The 3-D data from Cerro Ballena were mesmerizing to behold on a computer screen, far from the field site; but it’s a whole other experience to 3-D print them, especially at the scale where they fit in your hand. Even today, when I pick up a color 3-D print of them—skeletons that took walking strides to appreciate and comprehend, now rendered compact in my hands—I’m transported back to our days at the site, even to the specific time of day, based on the shadows printed in relief. Even more exciting was the opportunity to 3-D print one of the Cerro Ballena skeletons at large scale, which today anyone can see at the Smithsonian, inside the natural history museum’s learning center auditorium. Thousands of miles away and years removed from our work, I can walk the length of a plastic copy of B33 on a wall, seamlessly stitched together from individual tiles. I can tilt my head to just the right angle to see the skeleton, tinted with some paint, as it would have lain on the ground, and remember our long days beside the highway in the Atacama. These facsimiles tell stories as much as the real thing. More important, they can be shared with anyone who has access to e-mail, a computer screen, or a 3-D printer.
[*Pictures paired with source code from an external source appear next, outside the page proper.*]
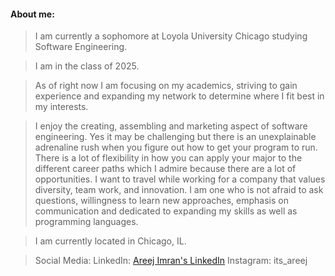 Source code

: #### About me: 

>I am currently a sophomore at Loyola University Chicago studying Software Engineering. 

>I am in the class of 2025. 

>As of right now I am focusing on my academics, striving to gain experience and expanding my network to determine where I fit best in my interests. 

>I enjoy the creating, assembling and marketing aspect of software engineering. Yes it may be challenging but there is an unexplainable adrenaline rush when you figure out how to get your program to run. There is a lot of flexibility in how you can apply your major to the different career paths which I admire because there are a lot of opportunities. I want to travel while working for a company that values diversity, team work, and innovation. I am one who is not afraid to ask questions, willingness to learn new approaches, emphasis on communication and dedicated to expanding my skills as well as programming languages. 


>I am currently located in Chicago, IL. 


>Social Media:
>LinkedIn: [Areej Imran's LinkedIn](www.linkedin.com/in/areej-imran-791b4a22a)
>Instagram: its_areej 

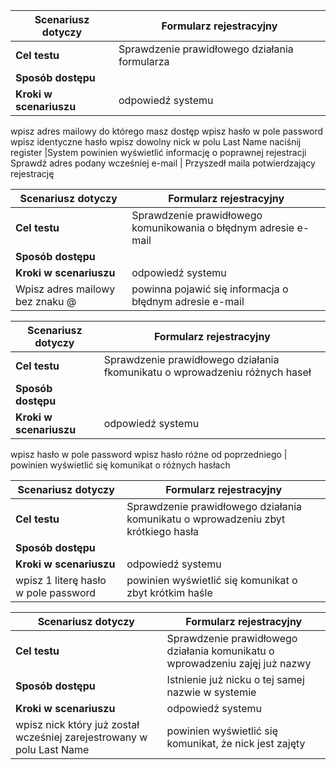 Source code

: **Scenariusz dotyczy** | Formularz rejestracyjny
------------ | -------------
**Cel testu** | Sprawdzenie prawidłowego działania formularza
**Sposób dostępu** |
**Kroki w  scenariuszu** | odpowiedź systemu
wpisz adres mailowy do którego masz dostęp
wpisz hasło  w pole password
wpisz identyczne hasło
wpisz dowolny nick w polu Last Name
naciśnij register |System powinien wyświetlić informację o poprawnej rejestracji
Sprawdź adres podany wcześniej e-mail | Przyszedł maila potwierdzający rejestrację

**Scenariusz dotyczy** | Formularz rejestracyjny
------------ | -------------
**Cel testu** | Sprawdzenie prawidłowego komunikowania o błędnym adresie e-mail
**Sposób dostępu** |
**Kroki w  scenariuszu** | odpowiedź systemu
Wpisz adres mailowy bez znaku @ | powinna pojawić się informacja o błędnym adresie e-mail

**Scenariusz dotyczy** | Formularz rejestracyjny
------------ | -------------
**Cel testu** | Sprawdzenie prawidłowego działania fkomunikatu o wprowadzeniu różnych haseł
**Sposób dostępu** |
**Kroki w  scenariuszu** | odpowiedź systemu
wpisz hasło w pole password
wpisz hasło różne od poprzedniego | powinien wyświetlić się komunikat o różnych hasłach

**Scenariusz dotyczy** | Formularz rejestracyjny
------------ | -------------
**Cel testu** | Sprawdzenie prawidłowego działania komunikatu o wprowadzeniu zbyt krótkiego hasła
**Sposób dostępu** |
**Kroki w  scenariuszu** | odpowiedź systemu
wpisz 1 literę hasło w pole password | powinien wyświetlić się komunikat o zbyt krótkim haśle

**Scenariusz dotyczy** | Formularz rejestracyjny
------------ | -------------
**Cel testu** | Sprawdzenie prawidłowego działania komunikatu o wprowadzeniu zajęj już nazwy
**Sposób dostępu** | Istnienie już nicku o tej samej nazwie w systemie
**Kroki w  scenariuszu** | odpowiedź systemu
wpisz nick który już został wcześniej zarejestrowany w polu Last Name | powinien wyświetlić się komunikat, że nick jest zajęty

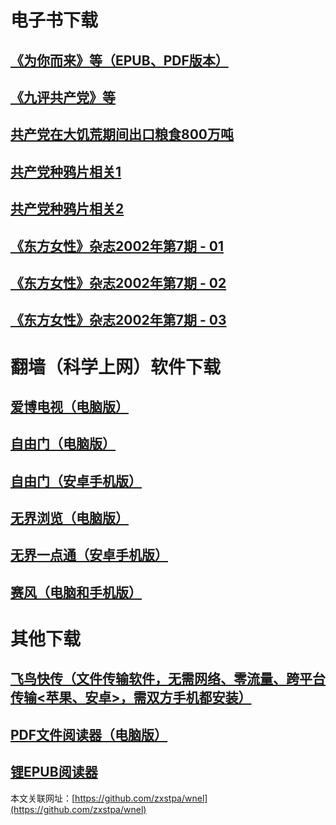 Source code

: # 电子书下载
## [**《为你而来》等（EPUB、PDF版本）**](https://github.com/zxstpa/wnel/files/5061903/wnel.zip)
## [**《九评共产党》等**](https://github.com/zxstpa/wnel/files/5332448/9p.zip)
## [**共产党在大饥荒期间出口粮食800万吨**](https://github.com/zxstpa/wnel/files/5394786/800wd.zip)
## [**共产党种鸦片相关1**](https://github.com/zxstpa/wnel/files/5394769/yapian1.zip)
## [**共产党种鸦片相关2**](https://github.com/zxstpa/wnel/files/5394772/yapian2.zip)
## [**《东方女性》杂志2002年第7期 - 01**](https://github.com/zxstpa/wnel/files/4816977/DFNX-2002.7-01.zip)
## [**《东方女性》杂志2002年第7期 - 02**](https://github.com/zxstpa/wnel/files/4816982/DFNX-2002.7-02.zip)
## [**《东方女性》杂志2002年第7期 - 03**](https://github.com/zxstpa/wnel/files/4817007/DFNX-2002.7-03.zip)

# 翻墙（科学上网）软件下载
## [**爱博电视（电脑版）**](https://github.com/zxstpa/wnel/files/4812881/Green_iPPOTV.zip)
## [**自由门（电脑版）**](https://github.com/zxstpa/wnel/files/4841991/fg786p.zip)
## [**自由门（安卓手机版）**](https://github.com/zxstpa/wnel/files/5394851/fgma43.zip)
## [**无界浏览（电脑版）**](https://github.com/zxstpa/wnel/files/4812782/u.zip)
## [**无界一点通（安卓手机版）**](https://github.com/zxstpa/wnel/files/4812890/um.zip)
## [**赛风（电脑和手机版）**](https://s3.amazonaws.com/psiphon/web/mjr4-p23r-puwl/zh/download.html#direct)

# 其他下载
## [**飞鸟快传（文件传输软件，无需网络、零流量、跨平台传输<苹果、安卓>，需双方手机都安装）**](https://github.com/zxstpa/wnel/files/4862999/feiniaokc_v2.4_from1.zip)
## [**PDF文件阅读器（电脑版）**](https://github.com/zxstpa/wnel/files/4867289/PDF.zip)
## [**锂EPUB阅读器**](https://github.com/zxstpa/wnel/files/4862984/Lithium_78.zip)

本文关联网址：[https://github.com/zxstpa/wnel](https://github.com/zxstpa/wnel)
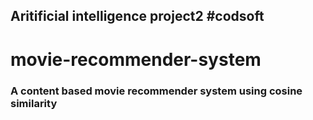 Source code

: <h2> Aritificial intelligence project2 #codsoft </h2>

<h1>movie-recommender-system</h1>
<h3>A content based movie recommender system using cosine similarity</h3>
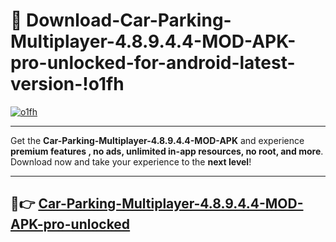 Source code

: # 👯 Download-Car-Parking-Multiplayer-4.8.9.4.4-MOD-APK-pro-unlocked-for-android-latest-version-!o1fh

[![o1fh](https://i.imgur.com/nxixhi8.png)](https://appsnew.pages.dev?q=Car+Parking+Multiplayer+4.8.9.4.4+MOD+APK&ref=o1fh)

---

Get the **Car-Parking-Multiplayer-4.8.9.4.4-MOD-APK** and experience **premium features , no ads, unlimited in-app resources, no root, and more**. Download now and take your experience to the **next level**!

---

## 🚀👉 [Car-Parking-Multiplayer-4.8.9.4.4-MOD-APK-pro-unlocked](https://appsnew.pages.dev?q=Car+Parking+Multiplayer+4.8.9.4.4+MOD+APK&ref=o1fh)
At the site, as Adam and Vince worked away at scanning, I shifted my focus toward the geological and paleontological data that we would need to test any idea about how this graveyard at Cerro Ballena came to be. During our first season, as part of our larger work in the Caldera Basin, we measured the stack of rocks exposed at the site. The stratigraphic column created from this work presents a kind of key that can be used to determine the geologic age of the rocks. The column also provides a basis for interpreting the kind of environments that those rocks represented—the overall setting—when the whales were first deposited at Cerro Ballena.

By the second field season, we had realized something profound about the site: Cerro Ballena wasn’t just one layer of whale skeletons but four, all directly on top of one another. It took us some time to come around to this conclusion, in large part because the Pan-American Highway cuts a long diagonal gash against the horizontal rock units at the site as the road dips to the south. As a consequence of the length of this slope, we never had one complete view of all the layers at the site. From the tent over B33, we could see other whale skeletons to the north that appeared to be higher in the rock section by several feet. But we didn’t know if that was a real feature or the result of the widespread faulting throughout the basin, which might have broken up a single layer into a vertical jumble like uneven blocks of a sidewalk.
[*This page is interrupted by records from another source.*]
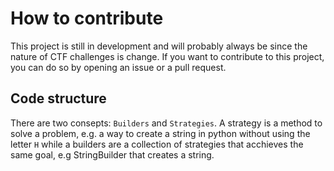 # How to contribute

This project is still in development and will probably always be since the nature of CTF challenges is  change. If you want to contribute to this project, you can do so by opening an issue or a pull request.

## Code structure

There are two consepts: `Builders` and `Strategies`. A strategy is a method to solve a problem, e.g. a way to create a string in python without using the letter `H` while a builders are a collection of strategies that acchieves the same goal, e.g StringBuilder that creates a string.
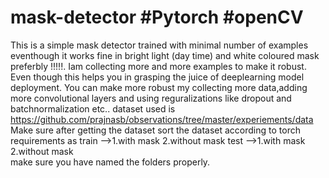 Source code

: # mask-detector #Pytorch #openCV

This is a simple mask detector trained with minimal number of examples eventhough
it works fine in bright light (day time) and white coloured mask preferbly !!!!!.
Iam collecting more and more examples to make it robust.
Even though this helps you in grasping the juice of deeplearning model deployment.
You can make more robust my collecting more data,adding more convolutional layers and using reguralizations like 
dropout and batchnormalization etc..
dataset used is https://github.com/prajnasb/observations/tree/master/experiements/data
Make sure after getting the dataset sort the dataset according to torch requirements as
train -->1.with mask
         2.without mask
test -->1.with mask
         2.without mask         
make sure you have named the folders properly.
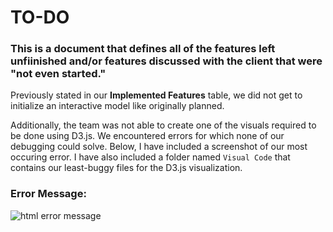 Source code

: # TO-DO 
### This is a document that defines all of the features left unfiinished and/or features discussed with the client that were "not even started." 

Previously stated in our **Implemented Features** table, we did not get to initialize an interactive model like originally planned.

Additionally, the team was not able to create one of the visuals required to be done using D3.js. We encountered errors for which none of our debugging could solve. Below, I have included a screenshot of our most occuring error. I have also included a folder named `Visual Code` that contains our least-buggy files for the D3.js visualization. 

### Error Message: 
![html error message](https://user-images.githubusercontent.com/67056617/117144939-8bee4700-ad80-11eb-8b62-f1ca1708786d.PNG)

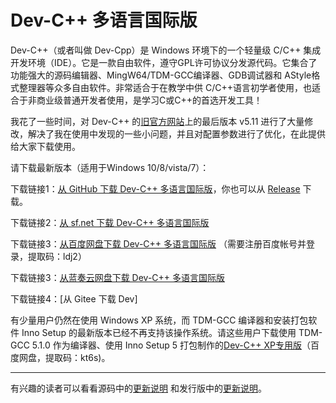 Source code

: # Dev-C++ 多语言国际版
Dev-C++（或者叫做 Dev-Cpp）是 Windows 环境下的一个轻量级 C/C++ 集成开发环境（IDE）。它是一款自由软件，遵守GPL许可协议分发源代码。它集合了功能强大的源码编辑器、MingW64/TDM-GCC编译器、GDB调试器和 AStyle格式整理器等众多自由软件。非常适合于在教学中供 C/C++语言初学者使用，也适合于非商业级普通开发者使用，是学习C或C++的首选开发工具！

我花了一些时间，对 Dev-C++ 的[旧官方网站](https://sourceforge.net/projects/orwelldevcpp/)上的最后版本 v5.11 进行了大量修改，解决了我在使用中发现的一些小问题，并且对配置参数进行了优化，在此提供给大家下载使用。

请下载最新版本（适用于Windows 10/8/vista/7）：

下载链接1：[从 GitHub 下载 Dev-C++ 多语言国际版](https://github.com/banzhusoft/devcpp-cn/releases/download/5.15/Dev-Cpp-5.15.exe)，你也可以从 [Release](https://github.com/banzhusoft/devcpp-cn/releases/latest) 下载。 

下载链接2：[从 sf.net 下载 Dev-C++ 多语言国际版](https://sourceforge.net/projects/devcpp20/) 

下载链接3：[从百度网盘下载 Dev-C++ 多语言国际版](https://pan.baidu.com/s/1lINzQAKqoFpfySqmcGNEHg) （需要注册百度帐号并登录，提取码：ldj2）

下载链接3：[从蓝奏云网盘下载 Dev-C++ 多语言国际版](https://wws.lanzous.com/inaA8gc3xed)

下载链接4：[从 Gitee 下载 Dev]


有少量用户仍然在使用 Windows XP 系统，而 TDM-GCC 编译器和安装打包软件 Inno Setup 的最新版本已经不再支持该操作系统。请这些用户下载使用 TDM-GCC 5.1.0 作为编译器、使用 Inno Setup 5 打包制作的[Dev-C++ XP专用版](https://pan.baidu.com/s/10cfKMmH_o7Ca-0e5rTPf7Q)（百度网盘，提取码：kt6s)。

----
有兴趣的读者可以看看源码中的[更新说明](Source/!whatsnew-abli.txt) 和发行版中的[更新说明](Release/whatsnew-cn.txt)。
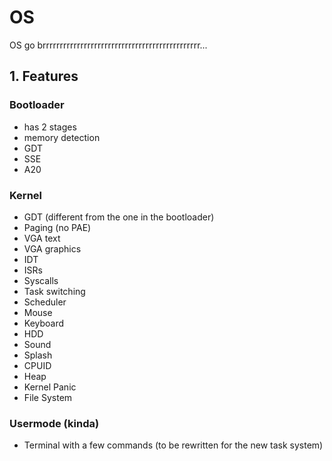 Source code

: # OS
OS go brrrrrrrrrrrrrrrrrrrrrrrrrrrrrrrrrrrrrrrrrrrrrr...
## 1. Features
### Bootloader
- has 2 stages
- memory detection
- GDT
- SSE
- A20
### Kernel
- GDT (different from the one in the bootloader)
- Paging (no PAE)
- VGA text
- VGA graphics
- IDT
- ISRs
- Syscalls
- Task switching
- Scheduler
- Mouse
- Keyboard
- HDD
- Sound
- Splash
- CPUID
- Heap
- Kernel Panic
- File System
### Usermode (kinda)
- Terminal with a few commands (to be rewritten for the new task system) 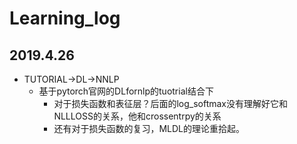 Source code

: #  Learning_log

## 2019.4.26

- TUTORIAL->DL->NNLP
  - 基于pytorch官网的DLfornlp的tuotrial结合下
    - 对于损失函数和表征层？后面的log_softmax没有理解好它和NLLLOSS的关系，他和crossentrpy的关系
    - 还有对于损失函数的复习，MLDL的理论重拾起。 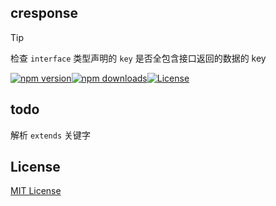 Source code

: ## cresponse

> [!TIP]
> 检查 `interface` 类型声明的 `key` 是否全包含接口返回的数据的 key

[![npm version][npm-version-src]][npm-package-href][![npm downloads][npm-monthly-downloads-src]][npm-monthly-downloads-href][![License][license-src]][npm-package-href]

## todo

解析 `extends` 关键字

## License

[MIT License](./LICENSE)

<!-- Badges -->

[npm-package-href]: https://npmjs.com/package/cresponse
[npm-monthly-downloads-src]: https://img.shields.io/npm/dm/cresponse.svg?style=flat-square
[npm-monthly-downloads-href]: http://npm-stat.com/charts.html?package=cresponse&from=2024-03-16
[npm-version-src]: https://img.shields.io/npm/v/cresponse/latest.svg?style=flat-square
[license-src]: https://img.shields.io/npm/l/cresponse.svg?style=flat-square
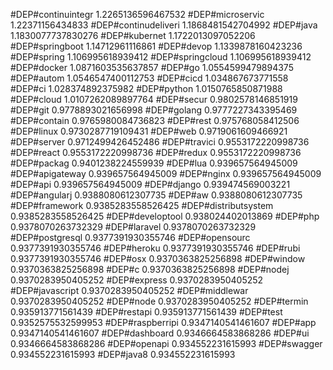 #DEP#continuintegr	1.2265136596467532
#DEP#microservic	1.22371156434833
#DEP#continudeliveri	1.1868481542704992
#DEP#java	1.1830077737830276
#DEP#kubernet	1.1722013097052206
#DEP#springboot	1.14712961116861
#DEP#devop	1.1339878160423236
#DEP#spring	1.106995618939412
#DEP#springcloud	1.106995618939412
#DEP#docker	1.0871603535637857
#DEP#go	1.0554599479894375
#DEP#autom	1.0546547400112753
#DEP#cicd	1.034867673771558
#DEP#ci	1.028374892375982
#DEP#python	1.0150765850871988
#DEP#cloud	1.0107262089897764
#DEP#secur	0.9802578146851919
#DEP#git	0.9778893021656998
#DEP#golang	0.9777227343395469
#DEP#contain	0.9765980084736823
#DEP#rest	0.975768058412506
#DEP#linux	0.9730287719109431
#DEP#web	0.9719061609466921
#DEP#server	0.9712499426452486
#DEP#travici	0.9553172220998736
#DEP#react	0.9553172220998736
#DEP#redux	0.9553172220998736
#DEP#packag	0.9401238224559939
#DEP#lua	0.939657564945009
#DEP#apigateway	0.939657564945009
#DEP#nginx	0.939657564945009
#DEP#api	0.939657564945009
#DEP#django	0.939474569003221
#DEP#angularj	0.9388080612307735
#DEP#aw	0.9388080612307735
#DEP#framework	0.9385283558526425
#DEP#distributsystem	0.9385283558526425
#DEP#developtool	0.938024402013869
#DEP#php	0.9378070263732329
#DEP#laravel	0.9378070263732329
#DEP#postgresql	0.9377391930355746
#DEP#opensourc	0.9377391930355746
#DEP#heroku	0.9377391930355746
#DEP#rubi	0.9377391930355746
#DEP#osx	0.9370363825256898
#DEP#window	0.9370363825256898
#DEP#c	0.9370363825256898
#DEP#nodej	0.9370283950405252
#DEP#express	0.9370283950405252
#DEP#javascript	0.9370283950405252
#DEP#middlewar	0.9370283950405252
#DEP#node	0.9370283950405252
#DEP#termin	0.935913771561439
#DEP#restapi	0.935913771561439
#DEP#test	0.9352575532599953
#DEP#raspberripi	0.9347140541461607
#DEP#app	0.9347140541461607
#DEP#dashboard	0.9346664583868286
#DEP#ui	0.9346664583868286
#DEP#openapi	0.934552231615993
#DEP#swagger	0.934552231615993
#DEP#java8	0.934552231615993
A full reading of the layers at Cerro Ballena came only from walking back and forth along the slope, moving up and down in geologic time and tracing out individual layers from skeleton to skeleton alongside the rock wall. This hands-on process let us track the horizontal positions of individual whale skeletons as we went, giving us visceral proof that there were indeed multiple layers of skeletons on top of one another. B33 was in the second layer out of four; directly adjacent to B33, profiled on the new road-cut wall, we could touch still more whale skeletons, unexposed, which were directly on top of it in the rock sequence.
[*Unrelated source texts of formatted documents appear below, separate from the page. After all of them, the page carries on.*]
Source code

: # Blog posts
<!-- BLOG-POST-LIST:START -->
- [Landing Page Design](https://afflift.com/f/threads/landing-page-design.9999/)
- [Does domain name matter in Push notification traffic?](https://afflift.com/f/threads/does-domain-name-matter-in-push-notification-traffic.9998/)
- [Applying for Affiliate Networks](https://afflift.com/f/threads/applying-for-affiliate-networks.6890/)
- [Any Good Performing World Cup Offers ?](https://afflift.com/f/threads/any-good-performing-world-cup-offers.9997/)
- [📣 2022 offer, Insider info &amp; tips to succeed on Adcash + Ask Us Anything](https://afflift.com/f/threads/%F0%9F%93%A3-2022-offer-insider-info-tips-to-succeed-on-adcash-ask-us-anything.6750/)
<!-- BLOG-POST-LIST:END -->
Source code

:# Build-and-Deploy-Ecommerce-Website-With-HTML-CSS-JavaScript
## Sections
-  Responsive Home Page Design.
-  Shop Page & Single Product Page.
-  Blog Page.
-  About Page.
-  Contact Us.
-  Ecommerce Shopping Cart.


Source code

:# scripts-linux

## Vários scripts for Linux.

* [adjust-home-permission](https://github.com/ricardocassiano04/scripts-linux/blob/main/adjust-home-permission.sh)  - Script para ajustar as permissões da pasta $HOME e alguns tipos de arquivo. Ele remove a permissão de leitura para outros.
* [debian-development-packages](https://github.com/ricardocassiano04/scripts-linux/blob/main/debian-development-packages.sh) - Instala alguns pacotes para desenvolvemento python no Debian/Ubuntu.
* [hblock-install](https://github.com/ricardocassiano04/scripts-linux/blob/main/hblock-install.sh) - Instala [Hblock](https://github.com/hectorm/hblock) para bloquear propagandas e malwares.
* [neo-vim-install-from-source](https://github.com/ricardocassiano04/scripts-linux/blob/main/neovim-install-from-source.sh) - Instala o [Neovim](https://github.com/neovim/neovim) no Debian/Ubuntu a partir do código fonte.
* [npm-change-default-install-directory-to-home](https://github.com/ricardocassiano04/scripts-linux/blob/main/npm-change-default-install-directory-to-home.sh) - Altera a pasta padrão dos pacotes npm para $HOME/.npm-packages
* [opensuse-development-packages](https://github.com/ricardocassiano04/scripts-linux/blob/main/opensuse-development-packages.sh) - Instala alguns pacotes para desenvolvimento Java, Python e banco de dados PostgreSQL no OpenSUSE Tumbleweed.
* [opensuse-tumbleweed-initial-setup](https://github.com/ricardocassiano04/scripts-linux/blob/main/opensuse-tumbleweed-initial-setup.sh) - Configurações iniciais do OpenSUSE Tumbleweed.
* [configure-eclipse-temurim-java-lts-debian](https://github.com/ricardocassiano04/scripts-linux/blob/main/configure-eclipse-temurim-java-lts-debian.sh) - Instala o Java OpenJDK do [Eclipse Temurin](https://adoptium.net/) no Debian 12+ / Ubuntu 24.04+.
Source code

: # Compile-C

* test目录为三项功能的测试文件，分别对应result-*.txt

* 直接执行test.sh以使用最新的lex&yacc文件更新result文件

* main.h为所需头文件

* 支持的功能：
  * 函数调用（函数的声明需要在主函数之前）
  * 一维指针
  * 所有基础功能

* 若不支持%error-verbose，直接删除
We also quickly realized that we needed Tuareg to help us reconstruct the placement of each whale skeleton in this new context—we were missing which whale came from what layer for everything collected before that insight. For all of his showmanship, Tuareg never failed us as a paleontologist, and we were able to deduce the information from his detailed notes and quarry diagrams. The fact that Cerro Ballena was actually four sites piled directly on top of one another was a stunning revelation for the scientists on our team. It was a piece of the puzzle hiding in plain sight, as important as the completeness or close proximity of each skeleton. Multiple whale-bearing rock layers at the site meant that there might be some unifying cause for why they were deposited in this one particular place—a basic proposition in science, in that repeated patterns tend to be generated by the same underlying process.